What you need to do — Please reproduce the listing in its entirety, exactly as written, but without images.

Material shown —
---
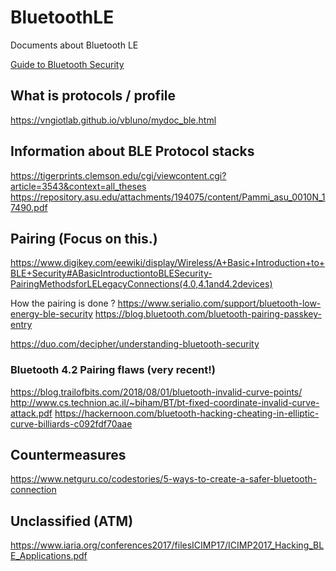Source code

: # BluetoothLE
Documents about Bluetooth LE

[Guide to Bluetooth Security](https://nvlpubs.nist.gov/nistpubs/legacy/sp/nistspecialpublication800-121r1.pdf)

## What is protocols / profile

https://vngiotlab.github.io/vbluno/mydoc_ble.html

## Information about BLE Protocol stacks

https://tigerprints.clemson.edu/cgi/viewcontent.cgi?article=3543&context=all_theses
https://repository.asu.edu/attachments/194075/content/Pammi_asu_0010N_17490.pdf

## Pairing (Focus on this.)

https://www.digikey.com/eewiki/display/Wireless/A+Basic+Introduction+to+BLE+Security#ABasicIntroductiontoBLESecurity-PairingMethodsforLELegacyConnections(4.0,4.1and4.2devices)

How the pairing is done ?
https://www.serialio.com/support/bluetooth-low-energy-ble-security
https://blog.bluetooth.com/bluetooth-pairing-passkey-entry

https://duo.com/decipher/understanding-bluetooth-security

### Bluetooth 4.2 Pairing flaws (very recent!)

https://blog.trailofbits.com/2018/08/01/bluetooth-invalid-curve-points/
http://www.cs.technion.ac.il/~biham/BT/bt-fixed-coordinate-invalid-curve-attack.pdf
https://hackernoon.com/bluetooth-hacking-cheating-in-elliptic-curve-billiards-c092fdf70aae

## Countermeasures

https://www.netguru.co/codestories/5-ways-to-create-a-safer-bluetooth-connection

## Unclassified (ATM)

https://www.iaria.org/conferences2017/filesICIMP17/ICIMP2017_Hacking_BLE_Applications.pdf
---
Written answer —
Source code

: # BluetoothLE
Documents about Bluetooth LE

[Guide to Bluetooth Security](https://nvlpubs.nist.gov/nistpubs/legacy/sp/nistspecialpublication800-121r1.pdf)

## What is protocols / profile

https://vngiotlab.github.io/vbluno/mydoc_ble.html

## Information about BLE Protocol stacks

https://tigerprints.clemson.edu/cgi/viewcontent.cgi?article=3543&context=all_theses
https://repository.asu.edu/attachments/194075/content/Pammi_asu_0010N_17490.pdf

## Pairing (Focus on this.)

https://www.digikey.com/eewiki/display/Wireless/A+Basic+Introduction+to+BLE+Security#ABasicIntroductiontoBLESecurity-PairingMethodsforLELegacyConnections(4.0,4.1and4.2devices)

How the pairing is done ?
https://www.serialio.com/support/bluetooth-low-energy-ble-security
https://blog.bluetooth.com/bluetooth-pairing-passkey-entry

https://duo.com/decipher/understanding-bluetooth-security

### Bluetooth 4.2 Pairing flaws (very recent!)

https://blog.trailofbits.com/2018/08/01/bluetooth-invalid-curve-points/
http://www.cs.technion.ac.il/~biham/BT/bt-fixed-coordinate-invalid-curve-attack.pdf
https://hackernoon.com/bluetooth-hacking-cheating-in-elliptic-curve-billiards-c092fdf70aae

## Countermeasures

https://www.netguru.co/codestories/5-ways-to-create-a-safer-bluetooth-connection

## Unclassified (ATM)

https://www.iaria.org/conferences2017/filesICIMP17/ICIMP2017_Hacking_BLE_Applications.pdf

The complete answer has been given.